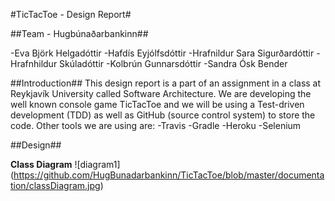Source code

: #TicTacToe - Design Report#


##Team - Hugbúnaðarbankinn##

-Eva Björk Helgadóttir
-Hafdís Eyjólfsdóttir
-Hrafnildur Sara Sigurðardóttir
-Hrafnhildur Skúladóttir
-Kolbrún Gunnarsdóttir
-Sandra Ósk Bender

##Introduction##
This design report is a part of an assignment in a class at Reykjavík University called Software Architecture. 
We are developing the well known console game TicTacToe and we will be using a Test-driven development (TDD) as well as GitHub (source control system) to store the code.
Other tools we are using are:
-Travis
-Gradle
-Heroku
-Selenium

##Design##

**Class Diagram**
![diagram1] (https://github.com/HugBunadarbankinn/TicTacToe/blob/master/documentation/classDiagram.jpg)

■ Exercise: Top to bottom, retype the listing exactly but drop every picture.

■ Exercise answer:
Source code

: #TicTacToe - Design Report#


##Team - Hugbúnaðarbankinn##

-Eva Björk Helgadóttir
-Hafdís Eyjólfsdóttir
-Hrafnildur Sara Sigurðardóttir
-Hrafnhildur Skúladóttir
-Kolbrún Gunnarsdóttir
-Sandra Ósk Bender

##Introduction##
This design report is a part of an assignment in a class at Reykjavík University called Software Architecture. 
We are developing the well known console game TicTacToe and we will be using a Test-driven development (TDD) as well as GitHub (source control system) to store the code.
Other tools we are using are:
-Travis
-Gradle
-Heroku
-Selenium

##Design##

**Class Diagram**
![diagram1] (https://github.com/HugBunadarbankinn/TicTacToe/blob/master/documentation/classDiagram.jpg)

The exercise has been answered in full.